BEGIN Excerpted records
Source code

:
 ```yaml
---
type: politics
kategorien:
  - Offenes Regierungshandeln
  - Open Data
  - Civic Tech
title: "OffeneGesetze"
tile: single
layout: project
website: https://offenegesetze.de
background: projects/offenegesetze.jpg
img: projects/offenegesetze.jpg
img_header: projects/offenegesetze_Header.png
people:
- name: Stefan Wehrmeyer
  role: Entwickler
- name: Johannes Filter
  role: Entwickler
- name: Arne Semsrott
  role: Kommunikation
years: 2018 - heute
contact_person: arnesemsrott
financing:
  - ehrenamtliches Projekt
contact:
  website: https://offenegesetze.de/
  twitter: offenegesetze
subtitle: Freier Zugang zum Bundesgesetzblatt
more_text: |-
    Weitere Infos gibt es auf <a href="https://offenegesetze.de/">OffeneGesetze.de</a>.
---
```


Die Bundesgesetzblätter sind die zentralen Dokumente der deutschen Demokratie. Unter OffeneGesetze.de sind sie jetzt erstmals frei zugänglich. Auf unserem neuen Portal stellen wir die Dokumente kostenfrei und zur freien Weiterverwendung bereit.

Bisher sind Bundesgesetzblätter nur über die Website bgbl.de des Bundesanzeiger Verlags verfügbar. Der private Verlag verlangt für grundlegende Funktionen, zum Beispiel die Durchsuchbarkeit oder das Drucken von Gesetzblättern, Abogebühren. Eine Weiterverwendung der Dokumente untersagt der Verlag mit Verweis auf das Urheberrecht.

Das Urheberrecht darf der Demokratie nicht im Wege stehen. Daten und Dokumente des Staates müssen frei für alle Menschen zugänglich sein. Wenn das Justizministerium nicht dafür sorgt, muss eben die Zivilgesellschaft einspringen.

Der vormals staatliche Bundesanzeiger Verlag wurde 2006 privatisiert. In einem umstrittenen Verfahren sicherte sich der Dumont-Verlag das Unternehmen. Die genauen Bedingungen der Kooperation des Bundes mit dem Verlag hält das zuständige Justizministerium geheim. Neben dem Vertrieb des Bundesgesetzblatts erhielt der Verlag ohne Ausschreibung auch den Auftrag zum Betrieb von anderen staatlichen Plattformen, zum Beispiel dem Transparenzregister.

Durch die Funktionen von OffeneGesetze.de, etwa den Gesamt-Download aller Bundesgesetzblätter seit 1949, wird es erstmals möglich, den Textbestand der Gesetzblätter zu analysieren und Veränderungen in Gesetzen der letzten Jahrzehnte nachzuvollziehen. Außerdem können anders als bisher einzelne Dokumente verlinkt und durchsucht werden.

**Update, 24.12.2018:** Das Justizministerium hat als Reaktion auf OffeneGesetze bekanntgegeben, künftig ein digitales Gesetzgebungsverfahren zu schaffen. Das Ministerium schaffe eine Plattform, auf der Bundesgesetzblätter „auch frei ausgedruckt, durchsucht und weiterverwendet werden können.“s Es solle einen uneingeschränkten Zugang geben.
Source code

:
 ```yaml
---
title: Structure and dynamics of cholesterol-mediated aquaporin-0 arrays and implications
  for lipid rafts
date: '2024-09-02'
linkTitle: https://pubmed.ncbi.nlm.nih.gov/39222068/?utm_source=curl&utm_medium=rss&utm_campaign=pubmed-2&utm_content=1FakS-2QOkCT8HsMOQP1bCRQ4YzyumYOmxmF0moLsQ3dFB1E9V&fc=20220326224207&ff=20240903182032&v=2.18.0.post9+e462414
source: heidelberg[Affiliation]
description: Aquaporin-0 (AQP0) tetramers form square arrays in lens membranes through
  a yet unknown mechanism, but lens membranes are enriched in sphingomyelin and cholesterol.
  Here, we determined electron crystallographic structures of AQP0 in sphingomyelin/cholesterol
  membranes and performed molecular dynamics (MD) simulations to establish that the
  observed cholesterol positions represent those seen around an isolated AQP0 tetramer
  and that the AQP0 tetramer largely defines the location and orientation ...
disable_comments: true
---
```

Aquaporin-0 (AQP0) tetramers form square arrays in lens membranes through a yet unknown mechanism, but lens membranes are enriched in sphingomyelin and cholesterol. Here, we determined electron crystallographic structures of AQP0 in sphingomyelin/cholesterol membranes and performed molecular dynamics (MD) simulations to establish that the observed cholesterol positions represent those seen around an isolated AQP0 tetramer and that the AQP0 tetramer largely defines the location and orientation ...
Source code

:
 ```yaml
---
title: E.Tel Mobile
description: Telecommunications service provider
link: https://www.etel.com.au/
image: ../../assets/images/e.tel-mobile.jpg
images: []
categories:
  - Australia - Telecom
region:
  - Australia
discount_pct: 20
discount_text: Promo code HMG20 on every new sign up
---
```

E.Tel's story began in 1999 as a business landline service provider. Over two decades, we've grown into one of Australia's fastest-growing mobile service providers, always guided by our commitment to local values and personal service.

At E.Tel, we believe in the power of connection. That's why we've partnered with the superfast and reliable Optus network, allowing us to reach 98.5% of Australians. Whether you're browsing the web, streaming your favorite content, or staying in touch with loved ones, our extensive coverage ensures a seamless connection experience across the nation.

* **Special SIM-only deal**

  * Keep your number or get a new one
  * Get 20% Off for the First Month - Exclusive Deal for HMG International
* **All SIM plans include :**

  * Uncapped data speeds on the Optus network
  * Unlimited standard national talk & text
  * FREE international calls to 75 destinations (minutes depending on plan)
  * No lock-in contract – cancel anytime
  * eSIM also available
END Excerpted records
Which lines above contain the word "description"? Show each of them.

description: Aquaporin-0 (AQP0) tetramers form square arrays in lens membranes through
description: Telecommunications service provider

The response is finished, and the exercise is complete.